Most of us in society are very good at recognizing boundaries, drawing lines, and maintaining our distances. We want everyone to be able to come together, but without crossing those boundaries.
An interesting phenomenon has occurred in the past decade or so however, one that tends to repeat itself frequently. Generation X is breaking down boundaries. With the in-your-face “you better love me-as I am!” attitude, this X prides itself on blurring the lines.
Parents recall their children asking all those “why” questions and throwing around the word “no” in the same manner they did with their spaghetti. Flash forward to those same kids 15-20 years later doing the same thing.
Generation X has repeatedly refused to “grow up”. They don’t want to leave all the tough questions behind and just fall in line. So they don’t. They might look ridiculous to many of us on the outside. What are 20-years-olds still doing still throwing their spaghetti? But the larger questions are what X really wants you to tackle:
Why can’t guys and girls just be friends?
What’s the point of marriage? Why do we need a piece of paper?
What exactly is “sexuality”?
Why does it matter what I wear?
Now, these are all questions we have asked or still ask. The difference between “us” and “them” however, is that they live it. They refuse to shut up and sit down. They stand tall and loudly scream “why?”, again, and again, and again. Just like a parent gets frustrated with their 2-yr-old when they do it, we have stopped wondering if X maybe has a point here. Why, indeed.
Bisexuality is among one of these questioned categories. Again, nothing really new, but X brings it to the forefront. Why can’t we love men and women? People are people. Once we see them as such, all other boundaries begin to fall away.
Meet, Lance, the MySpace starter of Front Range VIP. Growing up, he didn’t really have a place to go where people understood his sexual orientation. You either go to a straight club or a gay one. There are so many people that get left out in between, like the bisexual niche he now tries to reach out to.
“People keep saying they don’t want to go see Romeo Delight because it’s not their type of music. What I want them to see is that it’s bigger than that. This is about a group of people getting together that understands one another, can relate to each other. This time it’s around music, next time knitting for all I care. They need a place to meet though, and I’m creating it. And there are always ways to dance to VanHalen music, I don’t care who you are.”
“You don’t have to relate to all those people who don’t get it,” he says about his start-up niche. “We are unconforming.” Front Range VIP works to bring together the bisexual community and go to varying events together. Their official kick-off event will be Friday, July 31st, at The Roadhouse in Dacono.
Lance and the rest of X work toward what they see as a deeper level of understanding, one that might even bring us beyond the world of bisexuality.
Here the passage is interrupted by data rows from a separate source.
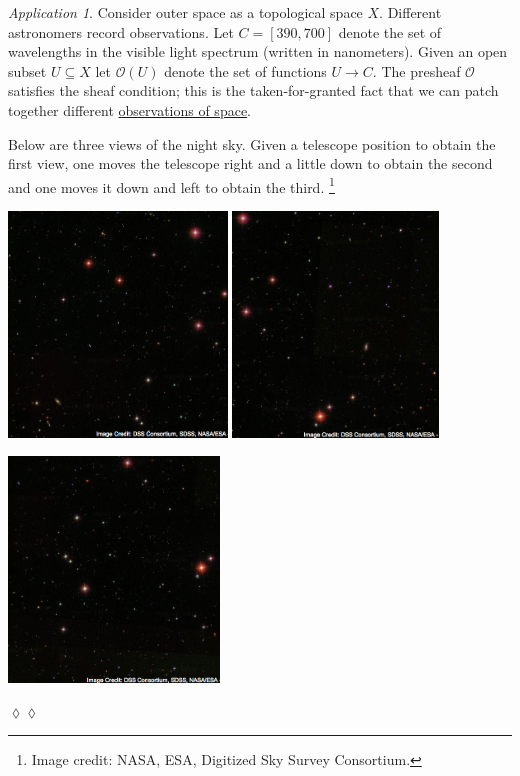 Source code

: \documentclass{book}
\def\mc{\mathcal}
\def\hsp{\hspace{.3in}}
\def\to{\rightarrow}
\def\ss{\subseteq}
\def\mcO{\mc{O}}
\theoremstyle{remark}
\newtheorem{app}[subsubsection]{Application}
\newenvironment{application}{\begin{app}}{\hspace*{\fill}$\lozenge\lozenge$\end{app}}
\theoremstyle{definition}
\begin{document}
\begin{application}

Consider outer space as a topological space $X$. Different astronomers record observations. Let $C=[390,700]$ denote the set of wavelengths in the visible light spectrum (written in nanometers). Given an open subset $U\ss X$ let $\mcO(U)$ denote the set of functions $U\to C$. The presheaf $\mcO$ satisfies the sheaf condition; this is the taken-for-granted fact that we can patch together different \href{http://en.wikipedia.org/wiki/Astrophotography}{\text observations of space}.

Below are three views of the night sky. Given a telescope position to obtain the first view, one moves the telescope right and a little down to obtain the second and one moves it down and left to obtain the third.
\footnote{Image credit: NASA, ESA, Digitized Sky Survey Consortium.}
\begin{center}\parbox{5.5in}{\begin{center}
\includegraphics[height=6cm]{Sky1}\hsp
\includegraphics[height=6cm]{Sky2}\end{center}
\hspace{1.8in}
\includegraphics[height=6cm]{Sky3}}\end{center}

\end{application}
\end{document}
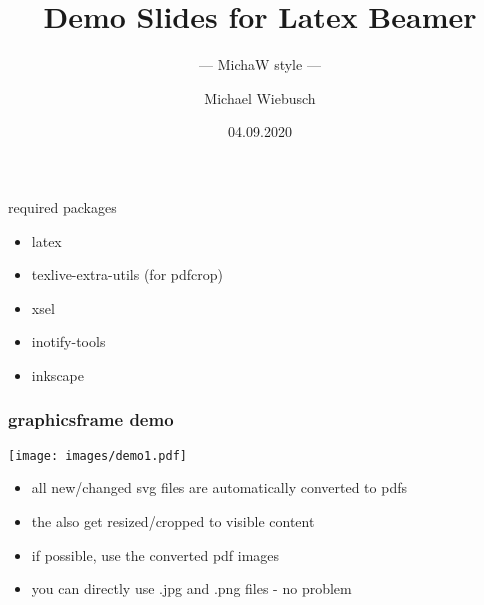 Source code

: \documentclass[8pt]{beamer}
\title{Demo Slides for Latex Beamer}
\subtitle{--- MichaW style ---}
\author{Michael Wiebusch}
\institute{GSI EEL - AESD}
\date{04.09.2020}
\begin{document}
\frame{\titlepage}






\begin{frame}
\frametitle{}

\begin{block}{required packages}
\begin{itemize}
\item
latex
\item
texlive-extra-utils (for pdfcrop)
\item
xsel
\item
inotify-tools
\item
inkscape
\end{itemize}
\end{block}

\end{frame}












% 
% 
% 
% 
% 
\begin{frame}
\frametitle{graphicsframe demo}

\begin{center}\texttt{[image: images/demo1.pdf]}\end{center}

\begin{itemize}
\item
all new/changed svg files are automatically converted to pdfs
\item
the also get resized/cropped to visible content
\item
if possible, use the converted pdf images
\item
you can directly use .jpg and .png files - no problem
\end{itemize}
\end{frame}
\end{document}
Pansexuality takes bisexuality to a whole other level. It makes the assumption, indeed the allowance, that there are more than two columns for gender. We casually call people male and female, but the ever-widening trend seems to point out that again, people don’t always color within the lines.
Not to be confused with sheer hedonism or anarchy, X asks to understand. If the rest of us can’t come up with reasonable answers for them, other than the terrible cliché even we can’t stand, “just because”, why aren’t we asking the same thing?
“Why” is no longer a childhood phase. It is the battle cry for a country now run by the voice of Change.